Work to complete: Work out how many lines below contain "tpath", then write only that number.

Data for processing:
_ _ _

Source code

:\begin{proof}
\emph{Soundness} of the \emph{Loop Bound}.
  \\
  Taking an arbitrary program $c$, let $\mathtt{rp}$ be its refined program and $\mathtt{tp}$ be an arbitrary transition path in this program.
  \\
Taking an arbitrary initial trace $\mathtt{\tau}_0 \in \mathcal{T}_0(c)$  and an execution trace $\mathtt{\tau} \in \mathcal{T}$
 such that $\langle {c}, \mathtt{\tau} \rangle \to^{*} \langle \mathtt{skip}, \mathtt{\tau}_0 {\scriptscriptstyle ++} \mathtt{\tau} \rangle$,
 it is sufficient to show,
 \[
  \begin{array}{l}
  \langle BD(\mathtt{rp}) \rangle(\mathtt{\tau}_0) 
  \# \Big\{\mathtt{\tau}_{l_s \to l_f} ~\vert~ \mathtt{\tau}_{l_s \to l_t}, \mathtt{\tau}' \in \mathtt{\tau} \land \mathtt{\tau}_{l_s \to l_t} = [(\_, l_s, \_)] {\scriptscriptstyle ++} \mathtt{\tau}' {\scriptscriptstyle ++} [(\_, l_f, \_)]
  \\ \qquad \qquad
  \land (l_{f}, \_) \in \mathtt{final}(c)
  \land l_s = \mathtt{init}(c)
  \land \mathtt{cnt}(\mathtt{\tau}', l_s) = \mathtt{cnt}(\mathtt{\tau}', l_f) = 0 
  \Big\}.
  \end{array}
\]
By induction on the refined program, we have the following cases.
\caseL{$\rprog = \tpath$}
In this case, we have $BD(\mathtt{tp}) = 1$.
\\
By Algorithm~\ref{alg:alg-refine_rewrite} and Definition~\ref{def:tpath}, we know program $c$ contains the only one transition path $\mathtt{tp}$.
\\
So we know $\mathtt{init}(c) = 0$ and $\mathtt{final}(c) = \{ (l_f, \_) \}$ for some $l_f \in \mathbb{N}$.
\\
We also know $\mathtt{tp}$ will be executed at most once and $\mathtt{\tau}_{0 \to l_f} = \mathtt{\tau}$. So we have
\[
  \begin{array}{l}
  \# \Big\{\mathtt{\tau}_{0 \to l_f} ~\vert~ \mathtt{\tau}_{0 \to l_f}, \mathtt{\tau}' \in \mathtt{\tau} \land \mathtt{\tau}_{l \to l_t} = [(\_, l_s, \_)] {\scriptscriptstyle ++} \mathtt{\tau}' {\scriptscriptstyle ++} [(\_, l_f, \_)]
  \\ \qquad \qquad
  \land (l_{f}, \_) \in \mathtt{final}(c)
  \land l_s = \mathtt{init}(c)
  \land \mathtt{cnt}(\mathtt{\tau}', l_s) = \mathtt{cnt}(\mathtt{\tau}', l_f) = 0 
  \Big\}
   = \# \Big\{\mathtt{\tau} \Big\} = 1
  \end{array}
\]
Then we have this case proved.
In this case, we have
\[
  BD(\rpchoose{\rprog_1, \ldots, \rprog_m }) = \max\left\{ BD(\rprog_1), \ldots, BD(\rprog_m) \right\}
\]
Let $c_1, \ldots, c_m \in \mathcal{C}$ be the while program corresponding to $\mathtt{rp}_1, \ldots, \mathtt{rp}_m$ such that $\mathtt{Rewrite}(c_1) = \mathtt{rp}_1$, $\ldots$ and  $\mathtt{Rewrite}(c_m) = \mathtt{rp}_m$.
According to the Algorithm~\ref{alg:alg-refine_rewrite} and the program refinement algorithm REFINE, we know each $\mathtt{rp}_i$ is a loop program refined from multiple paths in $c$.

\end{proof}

_ _ _

Task answer: 2